Estes 10 atletas refugiados competirão nos Jogos Olímpicos Rio 2016 (Acnur, 03/06/2016)

O Comitê Olímpico Internacional anunciou hoje a seleção de 10 refugiados que irão competir no Rio de Janeiro, formando a primeira Equipe Olímpica de Atletas Refugiados.

Os integrantes da equipe Olímpica de Atletas Refugiados que disputará os Jogos do Rio 2016. Os integrantes da equipe Olímpica de Atletas Refugiados que disputará os Jogos do Rio 2016 (Foto: Acnur)
Os integrantes da equipe Olímpica de Atletas Refugiados que disputará os Jogos do Rio 2016. Os integrantes da equipe Olímpica de Atletas Refugiados que disputará os Jogos do Rio 2016 (Foto: Acnur)

Pela primeira vez, uma equipe de atletas refugiados competirá pelo ouro olímpico.

Desde o início dos Jogos Olímpicos modernos, em 1896, mais de 200 equipes nacionais competiram pela glória nos Jogos de Verão e de Inverno.
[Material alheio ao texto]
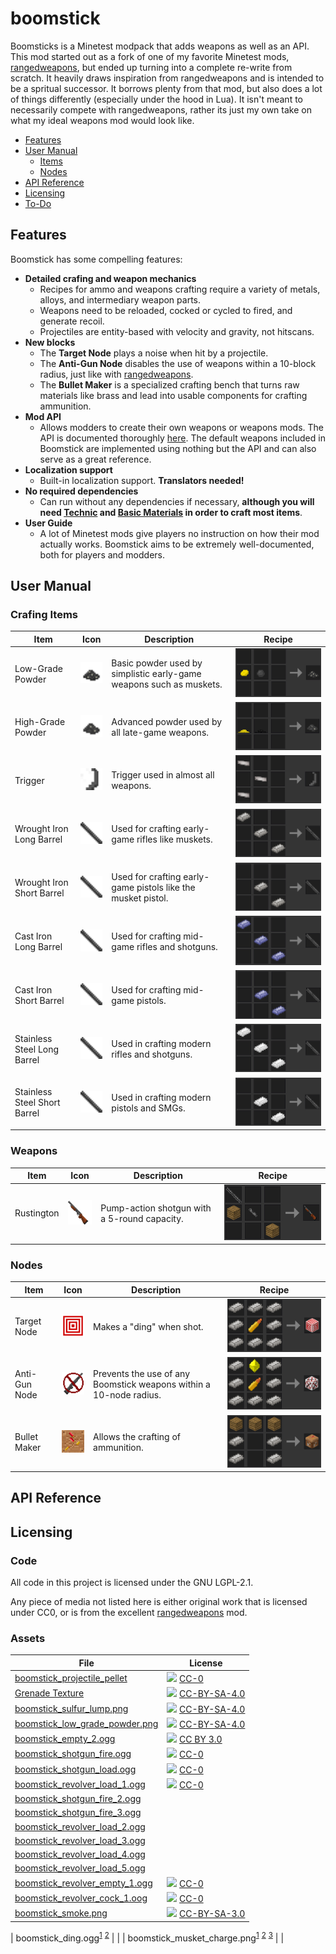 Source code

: # boomstick
Boomsticks is a Minetest modpack that adds weapons as well as an API. This mod started out as a fork of one of my favorite Minetest mods, [rangedweapons](https://github.com/daviddoesminetest/rangedweapons), but ended up turning into a complete re-write from scratch. It heavily draws inspiration from rangedweapons and is intended to be a spritual successor. It borrows plenty from that mod, but also does a lot of things differently (especially under the hood in Lua). It isn't meant to necessarily compete with rangedweapons, rather its just my own take on what my ideal weapons mod would look like.

- [Features](#features)
- [User Manual](#user-manual)
  - [Items](#items)
  - [Nodes](#nodes)
- [API Reference](#api-reference)
- [Licensing](#licensing)
- [To-Do](#todo)

## Features
Boomstick has some compelling features:
- **Detailed crafing and weapon mechanics**
  - Recipes for ammo and weapons crafting require a variety of metals, alloys, and intermediary weapon parts.
  - Weapons need to be reloaded, cocked or cycled to fired, and generate recoil.
  - Projectiles are entity-based with velocity and gravity, not hitscans.
- **New blocks**
  - The **Target Node** plays a noise when hit by a projectile.
  - The **Anti-Gun Node** disables the use of weapons within a 10-block radius, just like with [rangedweapons](https://github.com/daviddoesminetest/rangedweapons).
  - The **Bullet Maker** is a specialized crafting bench that turns raw materials like brass and lead into usable components for crafting ammunition.
- **Mod API**
  - Allows modders to create their own weapons or weapons mods. The API is documented thoroughly [here](#api-reference). The default weapons included in Boomstick are implemented using nothing but the API and can also serve as a great reference.
- **Localization support**
  - Built-in localization support. **Translators needed!**
- **No required dependencies**
  - Can run without any dependencies if necessary, **although you will need [Technic](https://github.com/minetest-mods/technic) and [Basic Materials](https://github.com/mt-mods/basic_materials) in order to craft most items**.
- **User Guide**
  - A lot of Minetest mods give players no instruction on how their mod actually works. Boomstick aims to be extremely well-documented, both for players and modders.

## User Manual

### Crafing Items

| Item                         | Icon                                                                            | Description                                                         | Recipe                                                                      |
|------------------------------|---------------------------------------------------------------------------------|---------------------------------------------------------------------|-----------------------------------------------------------------------------|
| Low-Grade Powder             | <img src="./boomstick/textures/ammo/boomstick_low_grade_powder.png" width=50/>  | Basic powder used by simplistic early-game weapons such as muskets. | <img src="./boomstick/screenshots/recipe_low_grade_powder.png"/>            |
| High-Grade Powder            | <img src="./boomstick/textures/ammo/boomstick_high_grade_powder.png" width=50/> | Advanced powder used by all late-game weapons.                      | <img src="./boomstick/screenshots/recipe_high_grade_powder.png"/>           |
| Trigger                      | <img src="./boomstick/textures/parts/boomstick_trigger.png" width=50/>          | Trigger used in almost all weapons.                                 | <img src="./boomstick/screenshots/recipe_trigger.png">                      |
| Wrought Iron Long Barrel     | <img src="./boomstick/textures/parts/boomstick_long_barrel.png" width=50/>      | Used for crafting early-game rifles like muskets.                   | <img src="./boomstick/screenshots/recipe_wrought_iron_long_barrel.png">     |
| Wrought Iron Short Barrel    | <img src="./boomstick/textures/parts/boomstick_long_barrel.png" width=50/>      | Used for crafting early-game pistols like the musket pistol.        | <img src="./boomstick/screenshots/recipe_wrought_iron_short_barrel.png">    |
| Cast Iron Long Barrel        | <img src="./boomstick/textures/parts/boomstick_long_barrel.png" width=50/>      | Used for crafting mid-game rifles and shotguns.                     | <img src="./boomstick/screenshots/recipe_cast_iron_long_barrel.png">        |
| Cast Iron Short Barrel       | <img src="./boomstick/textures/parts/boomstick_long_barrel.png" width=50/>      | Used for crafting mid-game pistols.                                 | <img src="./boomstick/screenshots/recipe_cast_iron_short_barrel.png">       |
| Stainless Steel Long Barrel  | <img src="./boomstick/textures/parts/boomstick_long_barrel.png" width=50/>      | Used in crafting modern rifles and shotguns.                        | <img src="./boomstick/screenshots/recipe_stainless_steel_long_barrel.png">  |
| Stainless Steel Short Barrel | <img src="./boomstick/textures/parts/boomstick_long_barrel.png" width=50/>      | Used in crafting modern pistols and SMGs.                           | <img src="./boomstick/screenshots/recipe_stainless_steel_short_barrel.png"> |

### Weapons

| Item       | Icon                                                                        | Description                                                                                                        | Recipe                                                    |
|------------|-----------------------------------------------------------------------------|--------------------------------------------------------------------------------------------------------------------|-----------------------------------------------------------|
| Rustington | <img src="./boomstick/textures/boomstick_rustington_default.png" width=50/> | Pump-action shotgun with a 5-round capacity.                                                                       |<img src="./boomstick/screenshots/recipe_rustington.png"/> |

### Nodes
| Item          | Icon                                                                                   | Description                                                        | Recipe                                                      |
|---------------|----------------------------------------------------------------------------------------|--------------------------------------------------------------------|-------------------------------------------------------------|
| Target Node   | <img src="./boomstick/textures/boomstick_target_node.png" width=50/>                   | Makes a "ding" when shot.                                          |<img src="./boomstick/screenshots/recipe_target_node.png"/>  |
| Anti-Gun Node | <img src="./boomstick/textures/boomstick_antigun_node.png" width=50/>                  | Prevents the use of any Boomstick weapons within a 10-node radius. |<img src="./boomstick/screenshots/recipe_antigun.png"/>      |
| Bullet Maker  | <img src="./boomstick/textures/bullet_maker/boomstick_bullet_maker_top.png" width=50/> | Allows the crafting of ammunition.                                 |<img src="./boomstick/screenshots/recipe_bullet_maker.png"/> |

## API Reference

## Licensing

### Code

All code in this project is licensed under the GNU LGPL-2.1.

Any piece of media not listed here is either original work that is licensed under CC0, or is from the excellent [rangedweapons](https://github.com/daviddoesminetest/rangedweapons) mod.

### Assets
| File                                                                                                                           | License                                                                                                                                                             |
|--------------------------------------------------------------------------------------------------------------------------------|---------------------------------------------------------------------------------------------------------------------------------------------------------------------|
| [boomstick_projectile_pellet](https://opengameart.org/content/cannonball)                                                      | <img src="https://mirrors.creativecommons.org/presskit/buttons/88x31/png/cc-zero.png" width="100px"/> [CC-0](https://creativecommons.org/publicdomain/zero/1.0/)    |
| [Grenade Texture](https://opengameart.org/content/16x16-grenades)                                                              | <img src="https://mirrors.creativecommons.org/presskit/buttons/88x31/png/by-sa.png" width="100px"/> [CC-BY-SA-4.0](https://creativecommons.org/licenses/by-sa/4.0/) |
| [boomstick_sulfur_lump.png](https://github.com/minetest/minetest_game/blob/master/mods/default/textures/default_coal_lump.png) | <img src="https://mirrors.creativecommons.org/presskit/buttons/88x31/png/by-sa.png" width="100px"/> [CC-BY-SA-4.0](https://creativecommons.org/licenses/by-sa/4.0/) |
| [boomstick_low_grade_powder.png](https://github.com/minetest/minetest_game/blob/master/mods/dye/textures/dye_dark_grey.png) | <img src="https://mirrors.creativecommons.org/presskit/buttons/88x31/png/by-sa.png" width="100px"/> [CC-BY-SA-4.0](https://creativecommons.org/licenses/by-sa/4.0/)    |
| [boomstick_empty_2.ogg](https://freesound.org/people/JakLocke/sounds/412294/)                                                  | <img src="https://mirrors.creativecommons.org/presskit/buttons/88x31/png/by.png" width="100px"/> [CC BY 3.0](https://creativecommons.org/licenses/by/3.0/)          |
| [boomstick_shotgun_fire.ogg](https://freesound.org/people/FilmmakersManual/sounds/522484/)                                     | <img src="https://mirrors.creativecommons.org/presskit/buttons/88x31/png/cc-zero.png" width="100px"/> [CC-0](https://creativecommons.org/publicdomain/zero/1.0/)    |
| [boomstick_shotgun_load.ogg](https://freesound.org/people/FilmmakersManual/sounds/522288/)                                     | <img src="https://mirrors.creativecommons.org/presskit/buttons/88x31/png/cc-zero.png" width="100px"/> [CC-0](https://creativecommons.org/publicdomain/zero/1.0/)    |
| [boomstick_revolver_load_1.ogg](https://freesound.org/people/Dredile/sounds/177863/)                                           | <img src="https://mirrors.creativecommons.org/presskit/buttons/88x31/png/cc-zero.png" width="100px"/> [CC-0](https://creativecommons.org/publicdomain/zero/1.0/)    |
| [boomstick_shotgun_fire_2.ogg]()                                                                                               |                                                                                                                                                                     |
| [boomstick_shotgun_fire_3.ogg]()                                                                                               |                                                                                                                                                                     |
| [boomstick_revolver_load_2.ogg]()                                                                                              |                                                                                                                                                                     |
| [boomstick_revolver_load_3.ogg]()                                                                                              |                                                                                                                                                                     |
| [boomstick_revolver_load_4.ogg]()                                                                                              |                                                                                                                                                                     |
| [boomstick_revolver_load_5.ogg]()                                                                                              |                                                                                                                                                                     |
| [boomstick_revolver_empty_1.ogg](https://freesound.org/people/FilmmakersManual/sounds/522415/)                                 | <img src="https://mirrors.creativecommons.org/presskit/buttons/88x31/png/cc-zero.png" width="100px"/> [CC-0](https://creativecommons.org/publicdomain/zero/1.0/)    |
| [boomstick_revolver_cock_1.oog](https://soundbible.com/1988-Gun-Cocking-Fast.html)                                             | <img src="https://mirrors.creativecommons.org/presskit/buttons/88x31/png/cc-zero.png" width="100px"/> [CC-0](https://creativecommons.org/publicdomain/zero/1.0/)    |
| [boomstick_smoke.png](https://github.com/minetest/minetest_game/blob/master/mods/tnt/textures/tnt_smoke.png)                   | <img src="https://mirrors.creativecommons.org/presskit/buttons/88x31/png/by-sa.png" width="100px"/> [CC-BY-SA-3.0](https://creativecommons.org/licenses/by-sa/3.0/) |



| boomstick_ding.ogg<sup>[1](https://freesound.org/s/411089/)</sup> <sup>[2](https://freesound.org/s/127149/)</sup> | |
| boomstick_musket_charge.png<sup>[1](https://github.com/minetest/minetest_game/blob/master/mods/default/textures/default_paper.png)</sup> <sup>[2](https://opengameart.org/content/cannonball)</sup> <sup>[3](https://github.com/minetest/minetest_game/blob/master/mods/dye/textures/dye_dark_grey.png)</sup> | |
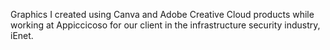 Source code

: Graphics I created using Canva and Adobe Creative Cloud products while working at Appiccicoso for our client in the infrastructure security industry, iEnet.

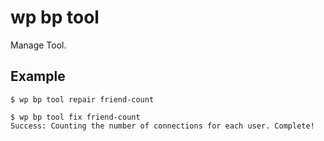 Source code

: #	wp bp tool

Manage Tool.

## Example

	$ wp bp tool repair friend-count

    $ wp bp tool fix friend-count
    Success: Counting the number of connections for each user. Complete!
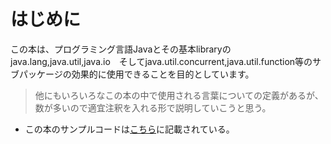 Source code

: # はじめに
この本は、プログラミング言語Javaとその基本libraryのjava.lang,java.util,java.io　そしてjava.util.concurrent,java.util.function等のサブパッケージの効果的に使用できることを目的としています。
> 他にもいろいろなこの本の中で使用される言葉についての定義があるが、数が多いので適宜注釈を入れる形で説明していこうと思う。
- この本のサンプルコードは[こちら](http://joshbloch.com/effectivejava)に記載されている。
Agora, pela primeira vez, uma equipe composta por refugiados irá competir.

O Comitê Olímpico Internacional anunciou hoje a seleção de 10 refugiados que irão competir em agosto deste ano, no Rio de Janeiro, formando a primeira Equipe Olímpica de Atletas Refugiados. Eles incluem dois nadadores sírios, dois judocas provenientes da República Democrática do Congo, um maratonista da Etiópia e cinco corredores de meia-distância do Sudão do Sul.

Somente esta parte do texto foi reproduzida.